**Work instruction**
Repeat, line for line, the entries below from the first line to the line containing "f > g \Leftrightarrow", counting both ends.

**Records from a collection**
========================
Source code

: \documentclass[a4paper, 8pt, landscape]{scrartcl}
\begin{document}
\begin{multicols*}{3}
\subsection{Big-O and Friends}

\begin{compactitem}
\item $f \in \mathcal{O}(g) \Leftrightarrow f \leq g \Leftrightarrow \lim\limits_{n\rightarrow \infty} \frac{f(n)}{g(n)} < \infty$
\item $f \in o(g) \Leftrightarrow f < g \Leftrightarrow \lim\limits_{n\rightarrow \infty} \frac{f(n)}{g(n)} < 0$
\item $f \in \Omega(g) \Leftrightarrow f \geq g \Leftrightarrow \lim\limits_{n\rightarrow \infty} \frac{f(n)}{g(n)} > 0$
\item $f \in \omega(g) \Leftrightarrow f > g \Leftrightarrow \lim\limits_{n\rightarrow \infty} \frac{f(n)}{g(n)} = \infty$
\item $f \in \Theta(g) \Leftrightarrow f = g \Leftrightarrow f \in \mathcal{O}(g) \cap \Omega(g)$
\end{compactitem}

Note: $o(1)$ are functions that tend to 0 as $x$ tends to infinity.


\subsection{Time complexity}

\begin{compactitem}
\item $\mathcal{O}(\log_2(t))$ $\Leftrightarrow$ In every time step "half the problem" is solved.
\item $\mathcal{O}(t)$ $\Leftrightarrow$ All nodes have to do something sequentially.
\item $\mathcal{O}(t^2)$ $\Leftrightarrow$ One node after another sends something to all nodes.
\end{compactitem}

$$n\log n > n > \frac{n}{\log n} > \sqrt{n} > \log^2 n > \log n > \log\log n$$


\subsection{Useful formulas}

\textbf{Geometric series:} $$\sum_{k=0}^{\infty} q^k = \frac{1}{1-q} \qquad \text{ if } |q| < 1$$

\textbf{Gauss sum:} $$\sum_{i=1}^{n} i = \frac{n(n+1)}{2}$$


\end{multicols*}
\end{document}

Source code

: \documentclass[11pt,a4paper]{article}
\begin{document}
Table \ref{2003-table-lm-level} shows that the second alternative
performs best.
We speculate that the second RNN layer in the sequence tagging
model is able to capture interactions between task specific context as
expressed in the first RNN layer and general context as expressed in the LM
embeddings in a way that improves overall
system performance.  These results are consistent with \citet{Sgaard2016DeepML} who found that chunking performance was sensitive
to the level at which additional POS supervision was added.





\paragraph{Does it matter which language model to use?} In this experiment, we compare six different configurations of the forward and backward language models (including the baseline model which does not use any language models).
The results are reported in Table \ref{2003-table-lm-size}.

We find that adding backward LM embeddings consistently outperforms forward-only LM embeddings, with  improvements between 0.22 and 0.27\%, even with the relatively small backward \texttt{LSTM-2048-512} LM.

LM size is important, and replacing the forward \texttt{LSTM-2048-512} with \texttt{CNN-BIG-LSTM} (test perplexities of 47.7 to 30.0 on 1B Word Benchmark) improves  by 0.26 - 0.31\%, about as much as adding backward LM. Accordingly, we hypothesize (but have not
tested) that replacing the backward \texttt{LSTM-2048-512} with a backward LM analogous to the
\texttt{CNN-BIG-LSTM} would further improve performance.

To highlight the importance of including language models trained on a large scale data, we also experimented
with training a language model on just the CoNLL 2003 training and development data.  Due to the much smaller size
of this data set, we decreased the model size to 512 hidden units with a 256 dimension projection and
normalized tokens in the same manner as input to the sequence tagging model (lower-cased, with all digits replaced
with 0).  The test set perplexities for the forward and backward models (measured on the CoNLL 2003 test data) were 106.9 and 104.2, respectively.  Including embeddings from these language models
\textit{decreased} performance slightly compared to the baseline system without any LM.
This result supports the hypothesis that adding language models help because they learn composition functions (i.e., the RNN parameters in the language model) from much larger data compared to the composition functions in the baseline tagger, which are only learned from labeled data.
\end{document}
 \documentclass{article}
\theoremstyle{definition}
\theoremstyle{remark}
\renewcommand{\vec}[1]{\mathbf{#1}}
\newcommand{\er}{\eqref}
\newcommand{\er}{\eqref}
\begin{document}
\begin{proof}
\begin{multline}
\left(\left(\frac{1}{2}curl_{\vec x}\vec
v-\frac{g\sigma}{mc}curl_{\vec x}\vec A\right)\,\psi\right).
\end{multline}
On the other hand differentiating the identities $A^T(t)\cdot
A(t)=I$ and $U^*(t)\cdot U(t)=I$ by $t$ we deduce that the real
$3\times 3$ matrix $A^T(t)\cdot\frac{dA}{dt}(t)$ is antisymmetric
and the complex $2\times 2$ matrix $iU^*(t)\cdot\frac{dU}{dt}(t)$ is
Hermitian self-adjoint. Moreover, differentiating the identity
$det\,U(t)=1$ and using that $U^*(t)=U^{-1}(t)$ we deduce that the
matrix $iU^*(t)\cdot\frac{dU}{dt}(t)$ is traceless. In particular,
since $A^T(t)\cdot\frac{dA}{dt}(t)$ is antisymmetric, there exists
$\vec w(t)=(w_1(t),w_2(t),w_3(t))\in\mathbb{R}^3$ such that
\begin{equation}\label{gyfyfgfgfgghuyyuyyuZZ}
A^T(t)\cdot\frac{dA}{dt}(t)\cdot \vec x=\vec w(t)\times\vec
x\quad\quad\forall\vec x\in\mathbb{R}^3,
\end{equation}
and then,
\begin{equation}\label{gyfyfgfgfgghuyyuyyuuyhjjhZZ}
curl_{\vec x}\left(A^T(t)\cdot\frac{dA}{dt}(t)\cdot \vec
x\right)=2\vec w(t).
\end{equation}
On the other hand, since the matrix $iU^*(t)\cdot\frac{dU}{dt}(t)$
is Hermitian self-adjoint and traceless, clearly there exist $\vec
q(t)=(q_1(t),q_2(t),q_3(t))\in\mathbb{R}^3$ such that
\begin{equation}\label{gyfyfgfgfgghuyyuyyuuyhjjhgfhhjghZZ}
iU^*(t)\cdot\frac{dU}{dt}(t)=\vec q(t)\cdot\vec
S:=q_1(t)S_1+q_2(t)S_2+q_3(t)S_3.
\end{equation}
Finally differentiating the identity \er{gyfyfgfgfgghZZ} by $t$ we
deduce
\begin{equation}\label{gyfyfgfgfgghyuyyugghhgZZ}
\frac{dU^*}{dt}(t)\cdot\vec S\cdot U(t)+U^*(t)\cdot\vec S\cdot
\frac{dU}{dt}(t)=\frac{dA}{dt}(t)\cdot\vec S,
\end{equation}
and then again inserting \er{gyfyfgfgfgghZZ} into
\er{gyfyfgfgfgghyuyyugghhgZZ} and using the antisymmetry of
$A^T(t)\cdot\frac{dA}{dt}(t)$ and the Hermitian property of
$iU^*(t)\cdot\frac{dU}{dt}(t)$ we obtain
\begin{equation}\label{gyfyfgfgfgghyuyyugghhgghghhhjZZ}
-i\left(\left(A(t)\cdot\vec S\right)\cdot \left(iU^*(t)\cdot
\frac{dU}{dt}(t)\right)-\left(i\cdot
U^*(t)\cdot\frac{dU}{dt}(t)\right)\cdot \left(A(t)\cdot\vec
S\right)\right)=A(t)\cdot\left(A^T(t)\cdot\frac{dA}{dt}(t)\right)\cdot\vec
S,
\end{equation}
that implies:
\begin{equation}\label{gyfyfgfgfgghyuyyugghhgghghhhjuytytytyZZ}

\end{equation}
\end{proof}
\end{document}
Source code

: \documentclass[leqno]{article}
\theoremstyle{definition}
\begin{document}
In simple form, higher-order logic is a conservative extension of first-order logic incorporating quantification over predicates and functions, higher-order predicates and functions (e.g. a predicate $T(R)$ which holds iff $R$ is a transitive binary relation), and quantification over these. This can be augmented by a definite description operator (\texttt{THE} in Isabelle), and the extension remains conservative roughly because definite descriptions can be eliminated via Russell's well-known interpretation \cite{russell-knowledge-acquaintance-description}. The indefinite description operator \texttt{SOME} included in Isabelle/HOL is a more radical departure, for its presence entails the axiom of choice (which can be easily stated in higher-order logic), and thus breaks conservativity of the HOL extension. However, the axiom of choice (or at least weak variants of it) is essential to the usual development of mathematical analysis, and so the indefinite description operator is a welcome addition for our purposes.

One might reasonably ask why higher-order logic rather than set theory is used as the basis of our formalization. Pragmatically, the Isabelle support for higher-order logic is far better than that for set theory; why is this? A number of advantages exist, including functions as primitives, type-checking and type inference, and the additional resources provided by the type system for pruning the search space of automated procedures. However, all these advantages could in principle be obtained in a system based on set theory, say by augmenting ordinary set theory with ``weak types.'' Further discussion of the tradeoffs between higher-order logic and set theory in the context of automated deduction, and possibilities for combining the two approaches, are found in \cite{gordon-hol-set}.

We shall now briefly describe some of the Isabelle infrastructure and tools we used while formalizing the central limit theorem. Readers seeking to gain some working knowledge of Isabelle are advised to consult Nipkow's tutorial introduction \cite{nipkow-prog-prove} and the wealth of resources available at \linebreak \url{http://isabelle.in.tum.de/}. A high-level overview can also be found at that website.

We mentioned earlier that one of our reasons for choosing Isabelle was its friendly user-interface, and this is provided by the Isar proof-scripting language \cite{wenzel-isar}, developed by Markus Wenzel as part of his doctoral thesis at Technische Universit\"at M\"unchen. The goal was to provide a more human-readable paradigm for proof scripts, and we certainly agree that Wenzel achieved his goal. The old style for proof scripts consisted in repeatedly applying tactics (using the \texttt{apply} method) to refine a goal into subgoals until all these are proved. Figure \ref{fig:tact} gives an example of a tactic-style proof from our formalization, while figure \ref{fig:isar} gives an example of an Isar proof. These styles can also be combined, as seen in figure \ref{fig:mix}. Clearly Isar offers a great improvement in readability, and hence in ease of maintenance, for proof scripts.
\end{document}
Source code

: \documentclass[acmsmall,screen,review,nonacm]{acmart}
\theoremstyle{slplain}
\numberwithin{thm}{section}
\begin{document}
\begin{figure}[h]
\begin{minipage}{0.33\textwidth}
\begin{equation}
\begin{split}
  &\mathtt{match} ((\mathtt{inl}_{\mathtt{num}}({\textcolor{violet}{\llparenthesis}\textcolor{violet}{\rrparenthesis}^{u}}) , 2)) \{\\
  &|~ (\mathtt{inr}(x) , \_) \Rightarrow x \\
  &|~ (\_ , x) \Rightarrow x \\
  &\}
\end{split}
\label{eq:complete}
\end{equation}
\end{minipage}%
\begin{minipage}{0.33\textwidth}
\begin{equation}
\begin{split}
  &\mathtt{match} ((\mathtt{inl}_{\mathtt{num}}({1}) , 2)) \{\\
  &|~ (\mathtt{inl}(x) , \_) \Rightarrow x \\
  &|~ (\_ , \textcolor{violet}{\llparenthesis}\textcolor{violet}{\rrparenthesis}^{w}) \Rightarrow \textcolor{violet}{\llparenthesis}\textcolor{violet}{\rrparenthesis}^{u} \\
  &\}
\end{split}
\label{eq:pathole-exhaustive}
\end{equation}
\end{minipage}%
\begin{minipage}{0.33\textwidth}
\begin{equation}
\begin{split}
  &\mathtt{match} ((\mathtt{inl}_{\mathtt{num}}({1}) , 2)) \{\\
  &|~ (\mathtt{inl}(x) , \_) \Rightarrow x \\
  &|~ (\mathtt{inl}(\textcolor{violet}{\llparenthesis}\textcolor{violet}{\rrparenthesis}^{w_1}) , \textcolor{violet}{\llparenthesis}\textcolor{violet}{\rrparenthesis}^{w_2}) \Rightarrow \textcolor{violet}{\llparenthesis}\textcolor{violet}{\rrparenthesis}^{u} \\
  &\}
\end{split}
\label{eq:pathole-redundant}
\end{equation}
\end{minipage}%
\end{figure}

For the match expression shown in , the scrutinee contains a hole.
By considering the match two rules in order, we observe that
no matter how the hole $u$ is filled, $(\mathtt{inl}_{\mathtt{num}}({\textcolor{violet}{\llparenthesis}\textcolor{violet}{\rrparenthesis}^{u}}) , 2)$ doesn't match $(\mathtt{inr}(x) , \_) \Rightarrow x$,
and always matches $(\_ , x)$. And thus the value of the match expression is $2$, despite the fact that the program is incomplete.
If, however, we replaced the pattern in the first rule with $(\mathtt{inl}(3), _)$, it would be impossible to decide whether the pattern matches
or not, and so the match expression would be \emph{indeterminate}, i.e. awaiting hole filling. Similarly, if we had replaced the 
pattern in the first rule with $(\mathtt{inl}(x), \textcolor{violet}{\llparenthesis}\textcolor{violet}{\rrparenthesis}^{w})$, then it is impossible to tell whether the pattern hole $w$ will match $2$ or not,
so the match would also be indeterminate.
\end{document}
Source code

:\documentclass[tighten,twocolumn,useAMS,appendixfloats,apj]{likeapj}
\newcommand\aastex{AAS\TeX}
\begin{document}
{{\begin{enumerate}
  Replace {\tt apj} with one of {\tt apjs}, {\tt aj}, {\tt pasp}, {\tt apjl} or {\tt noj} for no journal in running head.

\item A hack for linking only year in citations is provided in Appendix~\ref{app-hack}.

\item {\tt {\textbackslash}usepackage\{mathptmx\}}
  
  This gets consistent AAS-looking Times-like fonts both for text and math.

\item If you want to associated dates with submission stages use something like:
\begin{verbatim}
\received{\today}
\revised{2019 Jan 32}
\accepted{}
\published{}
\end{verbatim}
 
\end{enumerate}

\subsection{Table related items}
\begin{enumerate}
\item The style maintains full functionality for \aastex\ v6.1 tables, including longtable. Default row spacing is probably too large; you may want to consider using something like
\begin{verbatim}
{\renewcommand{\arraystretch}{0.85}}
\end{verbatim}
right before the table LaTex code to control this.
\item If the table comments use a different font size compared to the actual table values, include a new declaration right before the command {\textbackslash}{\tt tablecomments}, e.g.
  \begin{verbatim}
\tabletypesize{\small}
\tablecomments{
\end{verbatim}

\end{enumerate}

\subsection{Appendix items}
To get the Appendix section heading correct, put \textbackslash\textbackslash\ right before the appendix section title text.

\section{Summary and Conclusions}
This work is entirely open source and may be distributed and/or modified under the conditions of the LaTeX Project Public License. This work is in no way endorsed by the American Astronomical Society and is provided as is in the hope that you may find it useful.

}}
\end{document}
========================
**Written response**
Source code

: \documentclass[a4paper, 8pt, landscape]{scrartcl}
\begin{document}
\begin{multicols*}{3}
\subsection{Big-O and Friends}

\begin{compactitem}
\item $f \in \mathcal{O}(g) \Leftrightarrow f \leq g \Leftrightarrow \lim\limits_{n\rightarrow \infty} \frac{f(n)}{g(n)} < \infty$
\item $f \in o(g) \Leftrightarrow f < g \Leftrightarrow \lim\limits_{n\rightarrow \infty} \frac{f(n)}{g(n)} < 0$
\item $f \in \Omega(g) \Leftrightarrow f \geq g \Leftrightarrow \lim\limits_{n\rightarrow \infty} \frac{f(n)}{g(n)} > 0$
\item $f \in \omega(g) \Leftrightarrow f > g \Leftrightarrow \lim\limits_{n\rightarrow \infty} \frac{f(n)}{g(n)} = \infty$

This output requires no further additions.